Keep us informed and let me know if you need anything 

Bob


----------



## curty (Sep 18, 2003)

Ken W...thats too bad the places you hunt dont help you out much. I on the other hand make many phone calls for hunters. I also scout out places so if a hunter needs a little boost to get started Im happy to help him... we also carry plots guides and proclamations. And no our chamber didn't do much, but after your post and Bob Kellems things will be changing around here. By the way I live in Lidgerwood. Click my website link and check it out.

Thanks for the input guys!!


----------



## curty (Sep 18, 2003)

Bob Kellem...I will be calling for the signs first thing in the A.M. I will set out as many as I possibly can or am able to! I guess it will be my personal crusade. 
Thanks Bob... Ill keep you informed of the progress.


----------



## Zeboy (Aug 21, 2003)

Here is my 2 cents worth from a NR (Michigan) who has hunted ND 8 times over the past 14 years. I'm not coming out this year. In my case, the reason is 50%/50% between non hunting issues (family vacation this fall) and a dissatisfaction with the quality of hunting we had last year.

The access issue was the biggest problem. I have no problems asking for permission and often we could get on land, but in parts of your state it is next to impossible to even find the land owner. The access problem is huge.

The other issue was the restriction on upland hunters the first week of the season. We used to always come out for the first week of pheasant season and then hunt upland (we love huns and sharptails in addition to pheasants) and waterfowl. Mid week, we would almost never run into hunters, either residents or NR. Last year we pushed our trip back a week beacause we wanted to have the ability to hunt Plots and we were tripping over other hunters. The plots lands were ridiculously crowded. We never used to see that kind of pressure the first week of the season. The restrictions forced many NR to come out the same week and therefore killed the quality hunting. If ND wants to give the residents a jump on the NR I would rather see ND adopt a law similar to SD instead, open the season for a long weekend earlier for ND residents only.

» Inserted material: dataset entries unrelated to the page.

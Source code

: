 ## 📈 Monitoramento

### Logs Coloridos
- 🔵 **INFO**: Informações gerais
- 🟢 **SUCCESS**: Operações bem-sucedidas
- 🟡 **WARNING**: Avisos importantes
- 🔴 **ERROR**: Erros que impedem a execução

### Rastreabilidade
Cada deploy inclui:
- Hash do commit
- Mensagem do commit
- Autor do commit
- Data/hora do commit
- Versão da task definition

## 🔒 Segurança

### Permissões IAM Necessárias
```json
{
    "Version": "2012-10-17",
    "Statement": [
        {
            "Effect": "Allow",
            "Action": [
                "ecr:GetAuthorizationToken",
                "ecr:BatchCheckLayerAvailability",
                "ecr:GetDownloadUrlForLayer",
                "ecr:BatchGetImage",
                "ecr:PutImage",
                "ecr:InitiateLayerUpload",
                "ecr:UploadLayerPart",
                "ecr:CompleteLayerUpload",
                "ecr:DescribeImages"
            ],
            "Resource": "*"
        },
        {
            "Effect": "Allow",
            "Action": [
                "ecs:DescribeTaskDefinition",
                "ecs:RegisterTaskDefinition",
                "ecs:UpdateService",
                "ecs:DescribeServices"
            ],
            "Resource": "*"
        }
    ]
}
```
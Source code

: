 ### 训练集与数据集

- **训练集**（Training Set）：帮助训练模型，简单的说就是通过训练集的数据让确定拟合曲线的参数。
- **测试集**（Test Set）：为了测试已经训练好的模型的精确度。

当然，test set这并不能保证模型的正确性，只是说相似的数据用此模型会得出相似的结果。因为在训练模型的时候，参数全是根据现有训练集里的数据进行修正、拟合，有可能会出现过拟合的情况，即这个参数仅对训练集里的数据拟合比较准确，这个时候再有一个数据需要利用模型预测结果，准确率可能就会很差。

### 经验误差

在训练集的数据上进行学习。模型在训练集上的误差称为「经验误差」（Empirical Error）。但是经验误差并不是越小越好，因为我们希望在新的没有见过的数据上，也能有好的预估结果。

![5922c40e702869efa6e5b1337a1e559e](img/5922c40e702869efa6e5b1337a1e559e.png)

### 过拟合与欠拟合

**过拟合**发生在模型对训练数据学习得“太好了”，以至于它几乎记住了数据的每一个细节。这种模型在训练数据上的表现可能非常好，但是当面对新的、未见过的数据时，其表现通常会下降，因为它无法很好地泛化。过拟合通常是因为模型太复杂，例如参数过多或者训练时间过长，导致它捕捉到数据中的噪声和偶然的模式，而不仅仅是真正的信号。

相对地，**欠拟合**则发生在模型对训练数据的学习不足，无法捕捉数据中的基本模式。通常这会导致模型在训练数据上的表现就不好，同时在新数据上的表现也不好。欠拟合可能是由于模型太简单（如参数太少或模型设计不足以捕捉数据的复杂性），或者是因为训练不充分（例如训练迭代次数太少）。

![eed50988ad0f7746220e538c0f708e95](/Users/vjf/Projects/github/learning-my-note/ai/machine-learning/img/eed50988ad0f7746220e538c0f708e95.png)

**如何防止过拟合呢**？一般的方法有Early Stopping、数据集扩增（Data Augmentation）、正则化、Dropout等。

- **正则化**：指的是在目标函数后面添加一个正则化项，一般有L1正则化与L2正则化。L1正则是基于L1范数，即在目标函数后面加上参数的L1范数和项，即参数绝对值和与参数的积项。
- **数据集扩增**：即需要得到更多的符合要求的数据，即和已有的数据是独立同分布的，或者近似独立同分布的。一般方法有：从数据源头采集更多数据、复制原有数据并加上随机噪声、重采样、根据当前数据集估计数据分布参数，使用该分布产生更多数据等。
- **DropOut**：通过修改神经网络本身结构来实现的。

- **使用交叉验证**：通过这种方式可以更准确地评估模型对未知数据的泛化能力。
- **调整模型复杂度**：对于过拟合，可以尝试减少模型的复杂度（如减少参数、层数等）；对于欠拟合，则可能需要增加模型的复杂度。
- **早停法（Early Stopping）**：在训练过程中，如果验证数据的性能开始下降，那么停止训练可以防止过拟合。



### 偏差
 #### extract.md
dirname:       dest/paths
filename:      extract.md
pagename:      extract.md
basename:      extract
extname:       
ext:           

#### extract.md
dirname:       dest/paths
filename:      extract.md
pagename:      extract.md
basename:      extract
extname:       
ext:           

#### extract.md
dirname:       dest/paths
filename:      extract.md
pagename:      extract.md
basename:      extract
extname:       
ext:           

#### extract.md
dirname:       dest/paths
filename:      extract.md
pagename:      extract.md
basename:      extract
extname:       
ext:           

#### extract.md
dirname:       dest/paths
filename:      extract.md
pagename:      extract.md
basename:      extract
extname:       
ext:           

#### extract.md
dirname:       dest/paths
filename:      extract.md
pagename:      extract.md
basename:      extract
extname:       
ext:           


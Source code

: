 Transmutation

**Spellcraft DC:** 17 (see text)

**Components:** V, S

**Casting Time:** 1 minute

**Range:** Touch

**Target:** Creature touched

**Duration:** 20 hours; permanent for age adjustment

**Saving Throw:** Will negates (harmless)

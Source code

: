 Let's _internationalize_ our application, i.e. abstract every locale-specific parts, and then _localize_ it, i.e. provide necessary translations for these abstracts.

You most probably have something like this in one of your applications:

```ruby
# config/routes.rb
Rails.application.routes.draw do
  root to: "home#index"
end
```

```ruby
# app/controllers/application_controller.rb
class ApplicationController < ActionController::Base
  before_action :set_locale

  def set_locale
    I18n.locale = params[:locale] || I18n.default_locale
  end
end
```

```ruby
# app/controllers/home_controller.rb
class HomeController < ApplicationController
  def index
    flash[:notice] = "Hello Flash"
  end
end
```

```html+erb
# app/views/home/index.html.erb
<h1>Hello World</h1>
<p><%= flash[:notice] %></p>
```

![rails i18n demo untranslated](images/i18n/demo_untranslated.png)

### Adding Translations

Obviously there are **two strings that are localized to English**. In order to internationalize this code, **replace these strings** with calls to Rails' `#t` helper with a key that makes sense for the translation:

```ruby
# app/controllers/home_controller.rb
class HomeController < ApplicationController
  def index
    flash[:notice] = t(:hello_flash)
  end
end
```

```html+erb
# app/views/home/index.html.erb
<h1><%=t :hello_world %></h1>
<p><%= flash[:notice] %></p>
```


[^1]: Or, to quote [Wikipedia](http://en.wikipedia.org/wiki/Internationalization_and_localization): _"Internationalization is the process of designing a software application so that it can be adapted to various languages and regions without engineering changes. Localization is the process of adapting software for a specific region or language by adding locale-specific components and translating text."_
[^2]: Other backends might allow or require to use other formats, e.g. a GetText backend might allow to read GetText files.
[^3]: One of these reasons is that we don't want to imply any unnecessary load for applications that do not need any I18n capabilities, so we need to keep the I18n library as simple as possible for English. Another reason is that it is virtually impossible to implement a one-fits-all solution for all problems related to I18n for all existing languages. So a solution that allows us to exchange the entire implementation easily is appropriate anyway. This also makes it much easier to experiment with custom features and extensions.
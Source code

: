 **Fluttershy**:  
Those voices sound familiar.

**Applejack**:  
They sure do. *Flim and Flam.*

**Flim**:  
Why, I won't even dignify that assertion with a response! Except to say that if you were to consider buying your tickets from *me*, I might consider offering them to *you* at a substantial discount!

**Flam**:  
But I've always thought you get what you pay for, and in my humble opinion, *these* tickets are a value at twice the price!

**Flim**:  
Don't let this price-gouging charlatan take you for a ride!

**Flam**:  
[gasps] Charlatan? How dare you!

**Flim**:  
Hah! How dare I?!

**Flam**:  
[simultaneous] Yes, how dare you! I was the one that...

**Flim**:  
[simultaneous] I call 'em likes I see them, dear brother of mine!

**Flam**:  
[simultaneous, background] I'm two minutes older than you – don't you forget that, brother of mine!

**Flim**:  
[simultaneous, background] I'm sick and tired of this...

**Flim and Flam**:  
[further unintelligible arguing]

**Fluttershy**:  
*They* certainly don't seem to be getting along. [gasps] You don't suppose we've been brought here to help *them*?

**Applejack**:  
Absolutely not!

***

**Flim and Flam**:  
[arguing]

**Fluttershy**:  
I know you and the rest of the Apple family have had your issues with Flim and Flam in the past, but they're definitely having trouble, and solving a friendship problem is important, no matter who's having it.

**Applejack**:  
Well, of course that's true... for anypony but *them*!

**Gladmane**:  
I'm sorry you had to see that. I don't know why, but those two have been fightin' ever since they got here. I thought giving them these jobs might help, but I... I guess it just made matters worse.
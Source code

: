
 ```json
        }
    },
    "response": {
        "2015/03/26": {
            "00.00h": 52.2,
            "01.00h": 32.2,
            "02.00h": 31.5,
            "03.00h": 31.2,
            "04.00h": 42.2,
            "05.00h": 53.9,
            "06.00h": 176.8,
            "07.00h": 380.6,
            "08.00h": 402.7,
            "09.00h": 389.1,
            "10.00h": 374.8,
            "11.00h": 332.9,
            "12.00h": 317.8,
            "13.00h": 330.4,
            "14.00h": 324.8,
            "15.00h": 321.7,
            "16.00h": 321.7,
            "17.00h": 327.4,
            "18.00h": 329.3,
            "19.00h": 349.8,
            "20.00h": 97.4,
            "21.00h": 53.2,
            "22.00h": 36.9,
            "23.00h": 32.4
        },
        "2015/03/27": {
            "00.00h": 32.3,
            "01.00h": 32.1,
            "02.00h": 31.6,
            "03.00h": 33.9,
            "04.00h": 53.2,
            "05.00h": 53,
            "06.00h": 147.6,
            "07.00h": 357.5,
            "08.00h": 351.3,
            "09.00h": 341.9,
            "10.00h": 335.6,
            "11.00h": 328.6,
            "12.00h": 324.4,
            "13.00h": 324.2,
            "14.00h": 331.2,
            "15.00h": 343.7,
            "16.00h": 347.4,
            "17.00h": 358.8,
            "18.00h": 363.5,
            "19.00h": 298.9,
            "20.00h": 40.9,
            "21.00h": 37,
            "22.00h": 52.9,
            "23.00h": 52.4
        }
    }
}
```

We prefer to freelance, in our book that is what hunting is all about. We could easily afford a G/O if that is what we wanted to do. We usually stay in small towns - motels, restaurants, gas, sprting goods . . .

I believe that anything that can be done to help the freelance hunter will help evenly distribute hunters dollars accross ND. Freelance hunters spend money in many different places instead of just with the G/O. I would certainly frequent a town that would help in the struggle to gain access for hunters. I hope to return in future years and I hope things get better.


----------



## KEN W (Feb 22, 2002)

Curty....good for you.Someone is finally trying to do something.There is no difference between those signs and the "No Hunting or Tresspassing w/o Permission" signs.Except one is positive and the other negative....you still have to ask.

By the way I stayed in your motel 2 years ago when spring snow hunting down there.Nice place.

Nice looking website.


----------



## deacon (Sep 12, 2003)

Don't get me wrong I love ND. I lived in ND for a number of years then moved to my wife's hometown of Fergus Falls. Great town.

I fish less in ND because I hunt less simple as that. In the fall we would come for a two week trips for hunting, fishing and golf and about 3 other long weekends.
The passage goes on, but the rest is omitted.